What to do: Pull from the data below each line where the word "package" occurs, and copy it.

++++ Data under study

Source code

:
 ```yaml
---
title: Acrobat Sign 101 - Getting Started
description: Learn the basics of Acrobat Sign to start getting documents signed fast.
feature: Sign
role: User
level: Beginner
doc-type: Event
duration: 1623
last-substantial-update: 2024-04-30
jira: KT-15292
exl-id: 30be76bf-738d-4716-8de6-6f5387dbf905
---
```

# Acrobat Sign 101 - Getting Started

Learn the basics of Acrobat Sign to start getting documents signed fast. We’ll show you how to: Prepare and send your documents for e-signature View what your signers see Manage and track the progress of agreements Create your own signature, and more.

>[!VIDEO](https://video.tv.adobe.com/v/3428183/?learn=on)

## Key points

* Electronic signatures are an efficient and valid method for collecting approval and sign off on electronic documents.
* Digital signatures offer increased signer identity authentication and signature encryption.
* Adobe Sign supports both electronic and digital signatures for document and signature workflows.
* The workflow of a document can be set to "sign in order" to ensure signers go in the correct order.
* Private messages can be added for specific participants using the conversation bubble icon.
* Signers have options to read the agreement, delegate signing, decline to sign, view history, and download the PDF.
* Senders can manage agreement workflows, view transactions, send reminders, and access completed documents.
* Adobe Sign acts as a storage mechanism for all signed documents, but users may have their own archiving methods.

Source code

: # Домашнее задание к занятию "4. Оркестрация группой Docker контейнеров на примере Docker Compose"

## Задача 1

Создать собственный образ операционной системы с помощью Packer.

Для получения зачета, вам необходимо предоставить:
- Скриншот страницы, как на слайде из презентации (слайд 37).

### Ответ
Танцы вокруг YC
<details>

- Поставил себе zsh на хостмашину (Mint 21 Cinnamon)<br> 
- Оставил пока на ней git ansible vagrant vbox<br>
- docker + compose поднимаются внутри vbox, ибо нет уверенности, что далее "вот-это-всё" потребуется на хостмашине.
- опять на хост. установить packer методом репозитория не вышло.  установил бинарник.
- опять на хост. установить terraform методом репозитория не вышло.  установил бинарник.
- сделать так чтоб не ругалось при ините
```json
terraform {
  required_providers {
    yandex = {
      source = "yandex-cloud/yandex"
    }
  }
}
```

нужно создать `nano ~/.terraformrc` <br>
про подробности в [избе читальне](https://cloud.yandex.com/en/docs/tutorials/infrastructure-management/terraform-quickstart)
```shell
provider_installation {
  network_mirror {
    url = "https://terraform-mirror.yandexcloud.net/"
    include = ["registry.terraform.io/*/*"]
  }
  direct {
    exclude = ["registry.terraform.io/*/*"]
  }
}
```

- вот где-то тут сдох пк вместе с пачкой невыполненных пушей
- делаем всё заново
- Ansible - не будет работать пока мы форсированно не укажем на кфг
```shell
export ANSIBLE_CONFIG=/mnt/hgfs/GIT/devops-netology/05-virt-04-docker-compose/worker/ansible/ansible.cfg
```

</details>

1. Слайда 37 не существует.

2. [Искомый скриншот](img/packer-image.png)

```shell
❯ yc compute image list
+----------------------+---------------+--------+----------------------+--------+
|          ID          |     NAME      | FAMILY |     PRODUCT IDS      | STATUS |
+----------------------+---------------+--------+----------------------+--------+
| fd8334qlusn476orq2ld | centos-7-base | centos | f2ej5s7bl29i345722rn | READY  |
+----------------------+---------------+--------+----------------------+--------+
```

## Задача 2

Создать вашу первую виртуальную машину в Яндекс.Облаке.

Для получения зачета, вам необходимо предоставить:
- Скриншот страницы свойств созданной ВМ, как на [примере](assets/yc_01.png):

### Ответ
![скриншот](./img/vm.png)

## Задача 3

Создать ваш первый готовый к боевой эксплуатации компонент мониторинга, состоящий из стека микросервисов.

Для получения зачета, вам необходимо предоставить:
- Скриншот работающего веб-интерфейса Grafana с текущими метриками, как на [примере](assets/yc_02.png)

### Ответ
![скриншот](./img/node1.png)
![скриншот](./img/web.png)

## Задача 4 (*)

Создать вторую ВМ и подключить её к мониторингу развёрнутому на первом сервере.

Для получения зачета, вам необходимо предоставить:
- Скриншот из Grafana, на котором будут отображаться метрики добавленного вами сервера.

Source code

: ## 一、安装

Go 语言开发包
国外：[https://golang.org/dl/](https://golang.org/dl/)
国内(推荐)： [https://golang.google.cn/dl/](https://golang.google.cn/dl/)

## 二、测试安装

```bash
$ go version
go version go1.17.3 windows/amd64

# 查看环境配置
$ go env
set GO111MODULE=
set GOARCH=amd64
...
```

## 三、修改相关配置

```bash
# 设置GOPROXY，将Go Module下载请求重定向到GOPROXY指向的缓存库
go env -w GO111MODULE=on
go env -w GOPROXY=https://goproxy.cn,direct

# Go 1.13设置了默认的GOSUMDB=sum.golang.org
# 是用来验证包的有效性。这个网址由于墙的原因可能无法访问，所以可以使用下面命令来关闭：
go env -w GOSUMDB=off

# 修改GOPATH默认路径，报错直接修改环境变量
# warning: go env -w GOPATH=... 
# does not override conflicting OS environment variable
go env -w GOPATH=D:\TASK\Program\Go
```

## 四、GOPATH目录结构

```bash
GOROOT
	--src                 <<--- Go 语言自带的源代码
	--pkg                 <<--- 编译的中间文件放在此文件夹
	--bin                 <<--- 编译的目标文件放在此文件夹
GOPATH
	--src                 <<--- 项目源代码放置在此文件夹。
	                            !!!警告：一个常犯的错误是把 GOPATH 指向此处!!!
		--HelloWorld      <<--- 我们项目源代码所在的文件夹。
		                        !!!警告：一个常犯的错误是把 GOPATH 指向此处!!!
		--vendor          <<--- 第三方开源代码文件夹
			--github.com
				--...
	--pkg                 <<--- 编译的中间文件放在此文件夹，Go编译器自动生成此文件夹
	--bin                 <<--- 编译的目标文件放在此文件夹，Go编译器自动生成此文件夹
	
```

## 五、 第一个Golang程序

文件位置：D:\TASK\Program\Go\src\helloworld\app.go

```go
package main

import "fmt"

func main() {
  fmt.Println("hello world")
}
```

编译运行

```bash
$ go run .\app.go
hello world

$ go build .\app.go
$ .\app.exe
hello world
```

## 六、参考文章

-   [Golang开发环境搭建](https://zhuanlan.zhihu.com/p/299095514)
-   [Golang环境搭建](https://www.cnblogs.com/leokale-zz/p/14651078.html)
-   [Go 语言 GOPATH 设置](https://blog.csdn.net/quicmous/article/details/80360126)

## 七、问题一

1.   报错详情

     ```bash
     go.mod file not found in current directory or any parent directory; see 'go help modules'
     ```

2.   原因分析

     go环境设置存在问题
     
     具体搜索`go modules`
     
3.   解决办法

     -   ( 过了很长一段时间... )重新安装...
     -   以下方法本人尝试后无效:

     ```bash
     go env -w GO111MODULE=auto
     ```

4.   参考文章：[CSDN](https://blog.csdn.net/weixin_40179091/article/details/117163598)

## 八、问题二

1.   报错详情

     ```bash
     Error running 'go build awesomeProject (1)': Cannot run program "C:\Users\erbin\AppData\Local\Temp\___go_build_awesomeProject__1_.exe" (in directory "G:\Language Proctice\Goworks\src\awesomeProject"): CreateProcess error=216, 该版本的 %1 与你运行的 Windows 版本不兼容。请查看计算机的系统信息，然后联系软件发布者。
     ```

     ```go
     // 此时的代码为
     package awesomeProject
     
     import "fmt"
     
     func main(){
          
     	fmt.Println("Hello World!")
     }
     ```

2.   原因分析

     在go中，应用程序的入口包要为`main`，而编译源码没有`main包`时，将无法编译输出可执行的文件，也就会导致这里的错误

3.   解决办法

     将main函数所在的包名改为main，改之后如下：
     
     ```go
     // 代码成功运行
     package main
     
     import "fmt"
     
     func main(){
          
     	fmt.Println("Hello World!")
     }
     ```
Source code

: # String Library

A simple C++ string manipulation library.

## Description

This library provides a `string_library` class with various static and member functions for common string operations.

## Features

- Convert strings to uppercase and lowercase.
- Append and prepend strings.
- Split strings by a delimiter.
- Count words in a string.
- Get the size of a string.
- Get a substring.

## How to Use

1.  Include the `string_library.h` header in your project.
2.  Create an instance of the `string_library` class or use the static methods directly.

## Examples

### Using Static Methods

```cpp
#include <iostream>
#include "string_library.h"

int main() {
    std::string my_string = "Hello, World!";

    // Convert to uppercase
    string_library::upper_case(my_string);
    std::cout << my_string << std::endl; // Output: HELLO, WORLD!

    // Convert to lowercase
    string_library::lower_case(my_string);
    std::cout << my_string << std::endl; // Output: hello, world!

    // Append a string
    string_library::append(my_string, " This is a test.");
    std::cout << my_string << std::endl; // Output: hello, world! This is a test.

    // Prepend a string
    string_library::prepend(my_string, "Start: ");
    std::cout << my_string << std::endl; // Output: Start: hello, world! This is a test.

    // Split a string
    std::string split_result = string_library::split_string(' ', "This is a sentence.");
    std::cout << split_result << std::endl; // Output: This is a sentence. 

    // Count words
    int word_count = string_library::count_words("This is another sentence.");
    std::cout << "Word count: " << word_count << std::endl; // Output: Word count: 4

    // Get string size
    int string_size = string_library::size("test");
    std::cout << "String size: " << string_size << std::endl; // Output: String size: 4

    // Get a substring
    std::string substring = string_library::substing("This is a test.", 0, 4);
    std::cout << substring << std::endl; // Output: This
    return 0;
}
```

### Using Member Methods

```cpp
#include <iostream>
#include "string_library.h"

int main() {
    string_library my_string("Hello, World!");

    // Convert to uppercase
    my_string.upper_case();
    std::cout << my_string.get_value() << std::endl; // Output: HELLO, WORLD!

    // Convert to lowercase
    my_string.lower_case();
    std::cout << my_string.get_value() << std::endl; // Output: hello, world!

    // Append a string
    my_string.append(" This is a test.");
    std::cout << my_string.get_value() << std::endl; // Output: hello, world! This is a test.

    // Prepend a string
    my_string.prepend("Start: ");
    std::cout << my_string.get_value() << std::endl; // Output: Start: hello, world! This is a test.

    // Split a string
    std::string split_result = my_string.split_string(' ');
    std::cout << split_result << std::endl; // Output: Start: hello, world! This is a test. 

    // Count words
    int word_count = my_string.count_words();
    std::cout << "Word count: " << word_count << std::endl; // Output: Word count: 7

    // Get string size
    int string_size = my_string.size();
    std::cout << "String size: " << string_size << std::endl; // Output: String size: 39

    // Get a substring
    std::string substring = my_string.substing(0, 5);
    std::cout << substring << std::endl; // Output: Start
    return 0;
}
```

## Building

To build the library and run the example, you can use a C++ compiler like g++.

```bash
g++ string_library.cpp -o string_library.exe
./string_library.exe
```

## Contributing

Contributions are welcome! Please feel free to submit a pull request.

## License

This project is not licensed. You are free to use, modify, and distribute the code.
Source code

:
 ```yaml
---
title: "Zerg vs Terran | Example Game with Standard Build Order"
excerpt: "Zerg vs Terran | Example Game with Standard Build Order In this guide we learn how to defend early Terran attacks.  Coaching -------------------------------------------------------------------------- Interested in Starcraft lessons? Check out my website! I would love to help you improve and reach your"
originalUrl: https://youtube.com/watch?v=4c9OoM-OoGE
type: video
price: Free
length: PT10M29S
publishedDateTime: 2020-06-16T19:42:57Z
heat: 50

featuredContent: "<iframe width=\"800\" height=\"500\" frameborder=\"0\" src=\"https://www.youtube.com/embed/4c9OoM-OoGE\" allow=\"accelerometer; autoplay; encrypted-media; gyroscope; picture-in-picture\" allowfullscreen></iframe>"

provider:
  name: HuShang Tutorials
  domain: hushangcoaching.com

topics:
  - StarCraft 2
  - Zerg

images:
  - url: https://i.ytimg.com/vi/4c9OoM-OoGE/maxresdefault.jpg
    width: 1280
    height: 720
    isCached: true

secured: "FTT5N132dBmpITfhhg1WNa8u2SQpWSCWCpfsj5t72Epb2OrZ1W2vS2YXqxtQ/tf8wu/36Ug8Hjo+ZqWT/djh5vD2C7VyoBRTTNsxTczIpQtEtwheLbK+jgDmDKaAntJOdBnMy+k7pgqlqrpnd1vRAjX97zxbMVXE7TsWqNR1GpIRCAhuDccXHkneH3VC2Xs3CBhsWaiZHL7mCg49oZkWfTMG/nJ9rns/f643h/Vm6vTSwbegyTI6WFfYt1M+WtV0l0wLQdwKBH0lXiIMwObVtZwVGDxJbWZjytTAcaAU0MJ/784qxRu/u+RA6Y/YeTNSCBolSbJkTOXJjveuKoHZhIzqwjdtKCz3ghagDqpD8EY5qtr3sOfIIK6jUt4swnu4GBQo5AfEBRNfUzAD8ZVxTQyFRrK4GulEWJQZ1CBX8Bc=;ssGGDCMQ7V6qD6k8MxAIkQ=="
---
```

++++++++

Reply to the task:
package main
     package awesomeProject
     package main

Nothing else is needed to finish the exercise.